Okonkwo was clearly cut out for great things. He was still young but had won fame as the greatest wrestler in the nine villages. He was a wealthy farmer and had barns full of yams,and had just married his third wife. To crown it all... he had shown incredible prowess in two inter-tribal wars. And so although Okonkwo was still young, he was already one of the greatest men of his time. (p. 8)
Pride goeth before a fall (Proverbs 16:18), but it is far more than Okonkwo's pride that unravels this world.
Things Fall Apart is on the list of the 100 Best Books of All Time. So last fall it made it to my Book Shelf Project.
To me, Things Fall Apart is like a series of Russian nesting dolls.
The first layer is the intricacy of everyday life - the culture of the (fictional) village Umuofia of the Igbo (real) people. Achebe tells what people eat and wear, their rituals for marriage, birth, punishments for transgressions, disease, and death. What gives them strength and joy, and what gives them fear. It is a patriarchal society, ruled by a council of elders and honored men, but Achebe also shows intimate details of the lives of women as well. Achebe creates a fabric of life - in all its richness and dignity, as well as its shortcomings. It is how they make sense of the world, and their place in the world.
The second layer is the rise and fall of Okonkwo. He is a tragic hero: Okonkwo sometimes makes bad choices, or he can be hard-hearted, but much of the tragedy is just unfortunate circumstances, an accident, or bad timing. Okonkwo is as compelling as Oedipus, King Lear, Captain Ahab, or Willy Loman.
The outermost layer tells of how this ancient Igbo culture was completely undone, destroyed from both the inside out, and the outside in, by Europeans. First it is Anglican missionaries who attempt to undo nearly all the cultural practices of the Igbo. Uplifting seasonal rituals are labeled as "false," but the missionaries really rail against "barbarism" (infants who are left to die of exposure in the forest; sickly, contagious adults who are ostracized from the rest of the community). This is the "inside out." These are practices that, sad or not, "work" for the Igbo, and have done so for countless generations. Christianity disrupts their tribal custom and creates instability in this society, undoing the cohesive mythology and politics of the tribe.
Igbo society cannot withstand the onslaught of colonization and Western legalism. This is the "outside in." They are no match for countless troops, modern weapons, or the British colonial courts and prisons. It is a clash of two cultures, one so much stronger than the other, and the foreign one unwilling to recognize the value or dignity of the local one.
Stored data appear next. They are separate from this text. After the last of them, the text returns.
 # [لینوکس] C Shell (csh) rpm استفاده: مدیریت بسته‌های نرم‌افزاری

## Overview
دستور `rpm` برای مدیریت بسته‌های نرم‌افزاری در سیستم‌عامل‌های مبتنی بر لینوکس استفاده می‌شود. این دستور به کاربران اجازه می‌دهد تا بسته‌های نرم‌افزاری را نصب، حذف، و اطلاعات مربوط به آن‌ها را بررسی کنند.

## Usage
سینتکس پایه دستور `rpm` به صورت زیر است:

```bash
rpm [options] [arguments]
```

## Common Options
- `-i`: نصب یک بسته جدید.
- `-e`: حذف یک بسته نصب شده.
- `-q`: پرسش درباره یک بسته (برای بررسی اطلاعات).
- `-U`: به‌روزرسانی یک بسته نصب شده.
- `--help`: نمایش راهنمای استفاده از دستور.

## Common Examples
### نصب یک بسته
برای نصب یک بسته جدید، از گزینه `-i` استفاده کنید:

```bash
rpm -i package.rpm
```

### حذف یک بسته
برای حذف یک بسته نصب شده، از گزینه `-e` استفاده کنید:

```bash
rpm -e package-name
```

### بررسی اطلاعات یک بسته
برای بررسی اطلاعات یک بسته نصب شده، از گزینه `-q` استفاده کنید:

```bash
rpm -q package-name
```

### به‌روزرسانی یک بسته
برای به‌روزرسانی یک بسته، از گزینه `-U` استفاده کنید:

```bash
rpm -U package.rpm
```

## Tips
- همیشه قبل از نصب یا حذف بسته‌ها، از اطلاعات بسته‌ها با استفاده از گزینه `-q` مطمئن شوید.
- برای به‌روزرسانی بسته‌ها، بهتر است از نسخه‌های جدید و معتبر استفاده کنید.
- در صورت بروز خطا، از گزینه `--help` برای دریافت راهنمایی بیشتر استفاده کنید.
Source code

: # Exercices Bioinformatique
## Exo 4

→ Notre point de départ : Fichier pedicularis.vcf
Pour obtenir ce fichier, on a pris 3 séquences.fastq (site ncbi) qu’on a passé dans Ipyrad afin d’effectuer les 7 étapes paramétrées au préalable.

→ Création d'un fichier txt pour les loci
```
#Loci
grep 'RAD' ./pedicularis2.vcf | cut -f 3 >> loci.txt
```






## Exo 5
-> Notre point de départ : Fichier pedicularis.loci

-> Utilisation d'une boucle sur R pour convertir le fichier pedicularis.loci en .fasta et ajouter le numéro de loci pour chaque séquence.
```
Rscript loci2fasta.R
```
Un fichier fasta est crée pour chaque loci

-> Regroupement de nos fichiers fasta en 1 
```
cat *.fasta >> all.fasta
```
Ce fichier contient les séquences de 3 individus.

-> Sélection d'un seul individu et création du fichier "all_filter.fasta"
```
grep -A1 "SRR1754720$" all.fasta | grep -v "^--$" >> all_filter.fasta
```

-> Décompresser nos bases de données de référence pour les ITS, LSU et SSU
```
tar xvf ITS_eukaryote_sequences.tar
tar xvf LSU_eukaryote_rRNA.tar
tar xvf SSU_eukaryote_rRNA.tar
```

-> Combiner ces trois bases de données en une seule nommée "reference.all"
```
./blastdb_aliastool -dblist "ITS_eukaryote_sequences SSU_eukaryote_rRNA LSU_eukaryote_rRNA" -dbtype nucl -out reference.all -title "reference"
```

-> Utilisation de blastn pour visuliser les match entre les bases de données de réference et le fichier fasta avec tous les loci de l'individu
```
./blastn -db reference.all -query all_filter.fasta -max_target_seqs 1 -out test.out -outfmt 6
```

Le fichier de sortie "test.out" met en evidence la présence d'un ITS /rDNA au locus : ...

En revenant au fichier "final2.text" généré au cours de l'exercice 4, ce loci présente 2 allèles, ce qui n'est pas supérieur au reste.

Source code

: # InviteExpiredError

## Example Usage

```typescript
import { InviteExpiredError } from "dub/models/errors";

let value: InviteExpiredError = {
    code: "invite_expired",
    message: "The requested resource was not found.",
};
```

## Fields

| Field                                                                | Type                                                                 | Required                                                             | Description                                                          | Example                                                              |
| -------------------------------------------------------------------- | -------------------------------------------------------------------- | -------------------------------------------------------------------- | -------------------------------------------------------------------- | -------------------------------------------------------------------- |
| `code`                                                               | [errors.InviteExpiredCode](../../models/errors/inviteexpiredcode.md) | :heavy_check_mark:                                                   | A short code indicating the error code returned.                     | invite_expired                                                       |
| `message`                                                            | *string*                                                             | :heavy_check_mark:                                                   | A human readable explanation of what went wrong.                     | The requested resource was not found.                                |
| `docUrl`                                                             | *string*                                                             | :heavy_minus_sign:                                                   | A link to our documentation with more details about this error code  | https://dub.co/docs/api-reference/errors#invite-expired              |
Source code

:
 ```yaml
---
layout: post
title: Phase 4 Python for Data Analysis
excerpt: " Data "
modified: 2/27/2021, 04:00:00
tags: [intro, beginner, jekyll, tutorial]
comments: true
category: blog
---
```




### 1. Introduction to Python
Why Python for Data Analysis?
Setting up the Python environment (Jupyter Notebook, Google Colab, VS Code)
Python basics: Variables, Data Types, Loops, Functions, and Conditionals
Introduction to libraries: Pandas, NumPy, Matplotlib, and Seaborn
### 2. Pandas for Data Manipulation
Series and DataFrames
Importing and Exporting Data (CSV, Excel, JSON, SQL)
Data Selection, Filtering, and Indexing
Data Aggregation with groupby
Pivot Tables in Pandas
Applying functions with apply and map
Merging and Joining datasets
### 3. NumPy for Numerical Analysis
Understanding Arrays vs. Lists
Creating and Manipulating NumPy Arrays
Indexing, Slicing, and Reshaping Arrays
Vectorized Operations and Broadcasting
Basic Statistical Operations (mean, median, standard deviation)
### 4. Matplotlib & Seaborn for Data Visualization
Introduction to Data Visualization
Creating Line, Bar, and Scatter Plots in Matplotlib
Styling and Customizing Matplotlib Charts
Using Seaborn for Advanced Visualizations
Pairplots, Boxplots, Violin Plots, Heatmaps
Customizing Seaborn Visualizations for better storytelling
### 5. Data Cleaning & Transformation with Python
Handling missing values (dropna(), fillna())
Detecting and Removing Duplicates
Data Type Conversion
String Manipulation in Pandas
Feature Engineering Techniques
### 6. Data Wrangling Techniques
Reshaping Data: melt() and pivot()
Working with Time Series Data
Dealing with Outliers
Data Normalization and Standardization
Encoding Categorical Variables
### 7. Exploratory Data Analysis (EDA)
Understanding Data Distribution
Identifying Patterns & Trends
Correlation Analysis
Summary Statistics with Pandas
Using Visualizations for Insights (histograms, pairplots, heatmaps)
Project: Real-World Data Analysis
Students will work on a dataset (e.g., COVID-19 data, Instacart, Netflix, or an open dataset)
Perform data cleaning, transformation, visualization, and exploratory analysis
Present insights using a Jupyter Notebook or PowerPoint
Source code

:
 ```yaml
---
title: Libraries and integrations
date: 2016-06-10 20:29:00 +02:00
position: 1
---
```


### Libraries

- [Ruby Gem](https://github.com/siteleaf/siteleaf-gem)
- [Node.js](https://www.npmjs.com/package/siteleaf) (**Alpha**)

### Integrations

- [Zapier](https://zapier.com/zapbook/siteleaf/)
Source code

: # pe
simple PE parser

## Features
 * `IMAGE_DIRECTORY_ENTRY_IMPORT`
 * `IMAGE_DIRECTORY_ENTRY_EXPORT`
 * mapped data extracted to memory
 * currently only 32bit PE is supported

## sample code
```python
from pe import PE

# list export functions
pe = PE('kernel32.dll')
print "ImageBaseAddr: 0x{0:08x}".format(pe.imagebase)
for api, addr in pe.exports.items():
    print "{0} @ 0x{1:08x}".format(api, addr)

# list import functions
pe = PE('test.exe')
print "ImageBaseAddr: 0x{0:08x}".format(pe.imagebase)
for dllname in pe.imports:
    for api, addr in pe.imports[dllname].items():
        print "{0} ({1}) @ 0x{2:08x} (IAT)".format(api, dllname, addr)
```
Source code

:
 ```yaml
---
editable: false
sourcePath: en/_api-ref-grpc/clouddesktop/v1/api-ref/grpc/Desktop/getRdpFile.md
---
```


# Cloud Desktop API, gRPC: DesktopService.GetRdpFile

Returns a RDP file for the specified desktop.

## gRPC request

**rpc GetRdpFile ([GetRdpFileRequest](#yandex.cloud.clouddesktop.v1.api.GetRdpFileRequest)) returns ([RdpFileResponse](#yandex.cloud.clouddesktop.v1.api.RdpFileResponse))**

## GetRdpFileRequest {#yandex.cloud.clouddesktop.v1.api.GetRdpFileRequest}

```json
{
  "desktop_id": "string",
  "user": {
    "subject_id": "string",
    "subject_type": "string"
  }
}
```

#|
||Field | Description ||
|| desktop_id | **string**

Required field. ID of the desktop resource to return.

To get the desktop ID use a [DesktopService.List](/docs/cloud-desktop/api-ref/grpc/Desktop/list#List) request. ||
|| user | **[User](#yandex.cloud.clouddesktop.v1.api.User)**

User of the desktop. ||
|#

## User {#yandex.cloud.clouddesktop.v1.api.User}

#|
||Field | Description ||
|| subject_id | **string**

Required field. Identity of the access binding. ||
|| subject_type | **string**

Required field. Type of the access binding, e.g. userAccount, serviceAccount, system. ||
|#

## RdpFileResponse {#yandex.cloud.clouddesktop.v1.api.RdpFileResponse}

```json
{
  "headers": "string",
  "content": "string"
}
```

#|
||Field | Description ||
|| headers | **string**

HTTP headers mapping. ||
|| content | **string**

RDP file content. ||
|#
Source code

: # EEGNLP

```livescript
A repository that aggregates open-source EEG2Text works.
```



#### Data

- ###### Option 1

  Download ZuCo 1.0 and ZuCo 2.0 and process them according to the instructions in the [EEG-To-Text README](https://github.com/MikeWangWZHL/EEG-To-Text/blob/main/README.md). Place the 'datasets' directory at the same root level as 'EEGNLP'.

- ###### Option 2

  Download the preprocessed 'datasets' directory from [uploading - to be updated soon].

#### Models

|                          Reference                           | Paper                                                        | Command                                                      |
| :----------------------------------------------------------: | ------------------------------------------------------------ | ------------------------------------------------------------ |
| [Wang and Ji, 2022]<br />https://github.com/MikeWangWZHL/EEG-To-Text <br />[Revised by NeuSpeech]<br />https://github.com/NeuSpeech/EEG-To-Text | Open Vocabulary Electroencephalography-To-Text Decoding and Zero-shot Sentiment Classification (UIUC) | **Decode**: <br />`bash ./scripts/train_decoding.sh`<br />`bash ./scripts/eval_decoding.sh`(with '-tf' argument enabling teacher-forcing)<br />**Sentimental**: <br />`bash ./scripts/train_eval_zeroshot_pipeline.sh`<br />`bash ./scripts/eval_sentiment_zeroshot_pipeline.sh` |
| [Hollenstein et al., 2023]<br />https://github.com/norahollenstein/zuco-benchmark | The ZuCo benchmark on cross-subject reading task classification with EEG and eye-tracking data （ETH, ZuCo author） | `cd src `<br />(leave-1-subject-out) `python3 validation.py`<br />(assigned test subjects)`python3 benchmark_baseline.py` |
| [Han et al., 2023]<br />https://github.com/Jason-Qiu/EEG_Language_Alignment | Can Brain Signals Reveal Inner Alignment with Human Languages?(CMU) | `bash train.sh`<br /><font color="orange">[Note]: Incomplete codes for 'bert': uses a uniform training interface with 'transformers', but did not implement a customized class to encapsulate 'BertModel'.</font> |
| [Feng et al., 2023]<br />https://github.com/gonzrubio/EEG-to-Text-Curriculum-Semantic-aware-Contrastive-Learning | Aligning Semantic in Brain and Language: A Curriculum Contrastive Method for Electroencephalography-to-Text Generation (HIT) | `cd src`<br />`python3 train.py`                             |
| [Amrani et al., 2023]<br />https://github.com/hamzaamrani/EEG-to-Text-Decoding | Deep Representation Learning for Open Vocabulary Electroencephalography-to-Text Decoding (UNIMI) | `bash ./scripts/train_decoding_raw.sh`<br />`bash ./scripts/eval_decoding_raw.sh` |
This is a "limited-omniscient" 3rd-person narrative. For all but the final page, it is told from the perspective and sensibility of the villagers. The final, jarring page allows us to glimpse the thoughts of the British District Commissioner. There has been increasing conflict between the villagers and the colonists. In a rage, Okonkwo kills a colonial messenger, and then hangs himself. The Igbo have a taboo against touching the body of a suicide, and entreat the colonists to do it:
In the many years in which [the District Commissioner] had toiled to bring civilization to different parts of Africa he had learned a number of things. One of them was that a District Commissioner must never attend to such undignified details as cutting a hanged man from a tree. Such attention would give the natives a poor opinion of him. In the book which he planned to write he would stress that point. As he walked back to the court he thought about that book. Every day brought him some new material. The story of this man who had killed a messenger and hanged himself would make interesting reading. One could almost write a whole chapter on him. Perhaps not a whole chapter but a reasonable paragraph, at any rate. There was so much to include, and one much be firm in cutting out details. He had already chose the title of the book, after much thought: The Pacification of the Primitive Tribes of the Lower Niger. (p. 209)And so the truth is revealed.
Through the book we have grown to understand Okonkwo, a complex man like any other, with strengths and his flaws, his family and friends. But to the District Commissioner, and by extension, the "civilized world," Okonkwo is merely another nameless anecdote in a how-to manual on subjugating a people.
Have you read this book? For school or otherwise? What did you think? And how do you feel at the end?